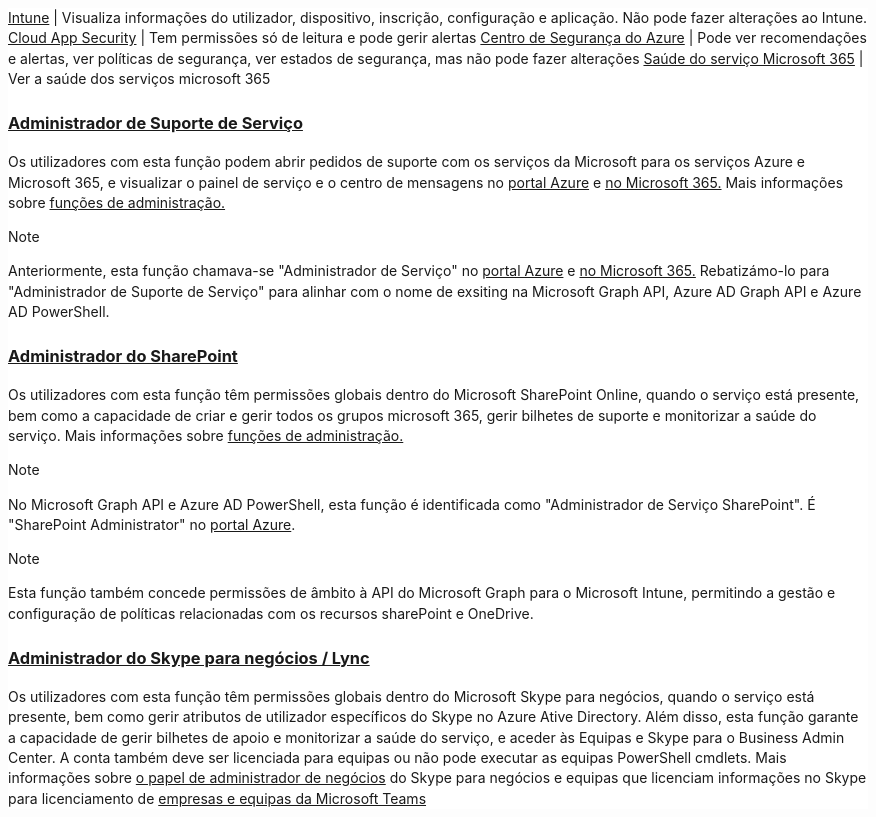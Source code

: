 [Intune](/intune/role-based-access-control) | Visualiza informações do utilizador, dispositivo, inscrição, configuração e aplicação. Não pode fazer alterações ao Intune.
[Cloud App Security](/cloud-app-security/manage-admins) | Tem permissões só de leitura e pode gerir alertas
[Centro de Segurança do Azure](../../role-based-access-control/built-in-roles.md) | Pode ver recomendações e alertas, ver políticas de segurança, ver estados de segurança, mas não pode fazer alterações
[Saúde do serviço Microsoft 365](/office365/enterprise/view-service-health) | Ver a saúde dos serviços microsoft 365

### <a name="service-support-administrator"></a>[Administrador de Suporte de Serviço](#service-support-administrator-permissions)

Os utilizadores com esta função podem abrir pedidos de suporte com os serviços da Microsoft para os serviços Azure e Microsoft 365, e visualizar o painel de serviço e o centro de mensagens no [portal Azure](https://portal.azure.com) e [no Microsoft 365.](https://admin.microsoft.com) Mais informações sobre [funções de administração.](https://support.office.com/article/About-Office-365-admin-roles-da585eea-f576-4f55-a1e0-87090b6aaa9d)

> [!NOTE]
> Anteriormente, esta função chamava-se "Administrador de Serviço" no [portal Azure](https://portal.azure.com) e [no Microsoft 365.](https://admin.microsoft.com) Rebatizámo-lo para "Administrador de Suporte de Serviço" para alinhar com o nome de exsiting na Microsoft Graph API, Azure AD Graph API e Azure AD PowerShell.

### <a name="sharepoint-administrator"></a>[Administrador do SharePoint](#sharepoint-service-administrator-permissions)

Os utilizadores com esta função têm permissões globais dentro do Microsoft SharePoint Online, quando o serviço está presente, bem como a capacidade de criar e gerir todos os grupos microsoft 365, gerir bilhetes de suporte e monitorizar a saúde do serviço. Mais informações sobre [funções de administração.](https://support.office.com/article/About-Office-365-admin-roles-da585eea-f576-4f55-a1e0-87090b6aaa9d)

> [!NOTE]
> No Microsoft Graph API e Azure AD PowerShell, esta função é identificada como "Administrador de Serviço SharePoint". É "SharePoint Administrator" no [portal Azure](https://portal.azure.com).

> [!NOTE]
> Esta função também concede permissões de âmbito à API do Microsoft Graph para o Microsoft Intune, permitindo a gestão e configuração de políticas relacionadas com os recursos sharePoint e OneDrive.

### <a name="skype-for-business--lync-administrator"></a>[Administrador do Skype para negócios / Lync](#lync-service-administrator-permissions)

Os utilizadores com esta função têm permissões globais dentro do Microsoft Skype para negócios, quando o serviço está presente, bem como gerir atributos de utilizador específicos do Skype no Azure Ative Directory. Além disso, esta função garante a capacidade de gerir bilhetes de apoio e monitorizar a saúde do serviço, e aceder às Equipas e Skype para o Business Admin Center. A conta também deve ser licenciada para equipas ou não pode executar as equipas PowerShell cmdlets. Mais informações sobre [o papel de administrador de negócios](https://support.office.com/article/about-the-skype-for-business-admin-role-aeb35bda-93fc-49b1-ac2c-c74fbeb737b5) do Skype para negócios e equipas que licenciam informações no Skype para licenciamento de [empresas e equipas da Microsoft Teams](/skypeforbusiness/skype-for-business-and-microsoft-teams-add-on-licensing/skype-for-business-and-microsoft-teams-add-on-licensing)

**WHAT THE TASK REQUIRES:**
Could you reproduce all of the data above exactly and skip any image?

**RESPONSE AREA:**
Source code

: [Intune](/intune/role-based-access-control) | Visualiza informações do utilizador, dispositivo, inscrição, configuração e aplicação. Não pode fazer alterações ao Intune.
[Cloud App Security](/cloud-app-security/manage-admins) | Tem permissões só de leitura e pode gerir alertas
[Centro de Segurança do Azure](../../role-based-access-control/built-in-roles.md) | Pode ver recomendações e alertas, ver políticas de segurança, ver estados de segurança, mas não pode fazer alterações
[Saúde do serviço Microsoft 365](/office365/enterprise/view-service-health) | Ver a saúde dos serviços microsoft 365

### <a name="service-support-administrator"></a>[Administrador de Suporte de Serviço](#service-support-administrator-permissions)

Os utilizadores com esta função podem abrir pedidos de suporte com os serviços da Microsoft para os serviços Azure e Microsoft 365, e visualizar o painel de serviço e o centro de mensagens no [portal Azure](https://portal.azure.com) e [no Microsoft 365.](https://admin.microsoft.com) Mais informações sobre [funções de administração.](https://support.office.com/article/About-Office-365-admin-roles-da585eea-f576-4f55-a1e0-87090b6aaa9d)

> [!NOTE]
> Anteriormente, esta função chamava-se "Administrador de Serviço" no [portal Azure](https://portal.azure.com) e [no Microsoft 365.](https://admin.microsoft.com) Rebatizámo-lo para "Administrador de Suporte de Serviço" para alinhar com o nome de exsiting na Microsoft Graph API, Azure AD Graph API e Azure AD PowerShell.

### <a name="sharepoint-administrator"></a>[Administrador do SharePoint](#sharepoint-service-administrator-permissions)

Os utilizadores com esta função têm permissões globais dentro do Microsoft SharePoint Online, quando o serviço está presente, bem como a capacidade de criar e gerir todos os grupos microsoft 365, gerir bilhetes de suporte e monitorizar a saúde do serviço. Mais informações sobre [funções de administração.](https://support.office.com/article/About-Office-365-admin-roles-da585eea-f576-4f55-a1e0-87090b6aaa9d)

> [!NOTE]
> No Microsoft Graph API e Azure AD PowerShell, esta função é identificada como "Administrador de Serviço SharePoint". É "SharePoint Administrator" no [portal Azure](https://portal.azure.com).

> [!NOTE]
> Esta função também concede permissões de âmbito à API do Microsoft Graph para o Microsoft Intune, permitindo a gestão e configuração de políticas relacionadas com os recursos sharePoint e OneDrive.

### <a name="skype-for-business--lync-administrator"></a>[Administrador do Skype para negócios / Lync](#lync-service-administrator-permissions)

Os utilizadores com esta função têm permissões globais dentro do Microsoft Skype para negócios, quando o serviço está presente, bem como gerir atributos de utilizador específicos do Skype no Azure Ative Directory. Além disso, esta função garante a capacidade de gerir bilhetes de apoio e monitorizar a saúde do serviço, e aceder às Equipas e Skype para o Business Admin Center. A conta também deve ser licenciada para equipas ou não pode executar as equipas PowerShell cmdlets. Mais informações sobre [o papel de administrador de negócios](https://support.office.com/article/about-the-skype-for-business-admin-role-aeb35bda-93fc-49b1-ac2c-c74fbeb737b5) do Skype para negócios e equipas que licenciam informações no Skype para licenciamento de [empresas e equipas da Microsoft Teams](/skypeforbusiness/skype-for-business-and-microsoft-teams-add-on-licensing/skype-for-business-and-microsoft-teams-add-on-licensing)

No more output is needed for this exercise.